The team went on to claim the 2012 CCHA men's ice hockey tournament championship with a 3–2 victory over Michigan in the championship game. It was the second CCHA championship for the Broncos, the first coming in 1986. The Broncos then participated in the 2012 NCAA Division I men's ice hockey tournament for the fifth time overall, and second year in a row. The fourth seeded Broncos fell in the first round to WCHA champion and number one seed North Dakota by a score of 3–1.

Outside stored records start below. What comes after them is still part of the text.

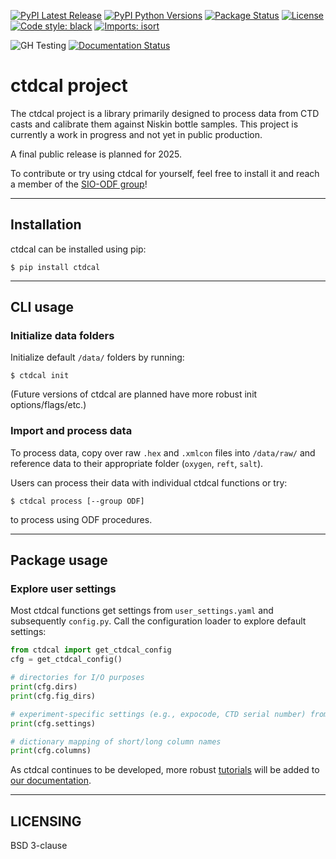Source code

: [![PyPI Latest Release](https://img.shields.io/pypi/v/ctdcal.svg)](https://pypi.org/project/ctdcal/)
[![PyPI Python Versions](https://img.shields.io/pypi/pyversions/ctdcal.svg)](https://pypi.org/project/ctdcal/)
[![Package Status](https://img.shields.io/pypi/status/ctdcal.svg)](https://pypi.org/project/ctdcal/)
[![License](https://img.shields.io/pypi/l/ctdcal.svg)](https://github.com/cchdo/ctdcal/blob/master/LICENSE.md)
[![Code style: black](https://img.shields.io/badge/code%20style-black-000000.svg)](https://github.com/ambv/black)
[![Imports: isort](https://img.shields.io/badge/%20imports-isort-%231674b1?style=flat&labelColor=ef8336)](https://pycqa.github.io/isort/)


![GH Testing](https://github.com/cchdo/ctdcal/actions/workflows/run-tests.yml/badge.svg)
[![Documentation Status](https://readthedocs.org/projects/ctdcal/badge/?version=latest)](https://ctdcal.readthedocs.io/en/latest/?badge=latest)

# ctdcal project

The ctdcal project is a library primarily designed to process data from CTD casts and calibrate
them against Niskin bottle samples. This project is currently a work in progress and not yet
in public production.

A final public release is planned for 2025.

To contribute or try using ctdcal for yourself, feel free to install it and reach a member of the [SIO-ODF group](https://github.com/orgs/SIO-ODF/people)!

---

## Installation
ctdcal can be installed using pip:

```
$ pip install ctdcal
```

---

## CLI usage
### Initialize data folders
Initialize default `/data/` folders by running:

```
$ ctdcal init
```

(Future versions of ctdcal are planned have more robust init options/flags/etc.)

### Import and process data
To process data, copy over raw `.hex` and `.xmlcon` files into `/data/raw/` and reference data to their appropriate folder (`oxygen`, `reft`, `salt`).

Users can process their data with individual ctdcal functions or try:

```
$ ctdcal process [--group ODF]
```

to process using ODF procedures.

---

## Package usage
### Explore user settings
Most ctdcal functions get settings from `user_settings.yaml` and subsequently `config.py`. Call the configuration loader to explore default settings:

```py
from ctdcal import get_ctdcal_config
cfg = get_ctdcal_config()

# directories for I/O purposes
print(cfg.dirs)
print(cfg.fig_dirs)

# experiment-specific settings (e.g., expocode, CTD serial number) from user_settings.yaml
print(cfg.settings)

# dictionary mapping of short/long column names
print(cfg.columns)
```

As ctdcal continues to be developed, more robust [tutorials](https://ctdcal.readthedocs.io/en/latest/tutorials.html) will be added to [our documentation](https://ctdcal.readthedocs.io/en/latest/).

---

## LICENSING
BSD 3-clause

In Murray's second season (2012–13), WMU finished 19–11–8, good for third place in the season-ending CCHA standings. After earning a first round bye in the CCHA tournament, the Broncos fell in the second round to the lower-seeded Michigan, ending their season. The CCHA disbanded following the season as a result of conference realignment stemming from the start of sponsored hockey in the Big Ten Conference.

In his third season at WMU (2013–14), Murray's Broncos finished 19–16–5, including conference play in their new home with the National Collegiate Hockey Conference, a startup of former CCHA and WCHA programs. In December, WMU won the Great Lakes Invitational, a four team tournament held outdoors at Comerica Park in Detroit, Michigan. The Broncos prevailed over runner-up Michigan Tech in the final for the championship, as well as outpacing third-place Michigan State and fourth-place Michigan. It was the second GLI championship for the Broncos, who also won in 1986. Western finished the season in a tie for 4th place in the inaugural NCHC league standings, considerably higher than pre-season polls had predicted for the newer, stronger conference.

==Personal life==
Andy and his wife, Ruth, have three children (all hockey players): sons Brady Murray and Jordan Murray, and daughter Sarah Murray. Brady played college hockey at North Dakota and was a fifth round draft pick of the Los Angeles Kings in 2003 while his father was head coach. Jordan Murray played college hockey at Wisconsin and daughter Sarah Murray played college hockey for the Minnesota Duluth Bulldogs women's ice hockey program. All three of the Murray children hold US–Canadian dual citizenship and played professional hockey in Switzerland.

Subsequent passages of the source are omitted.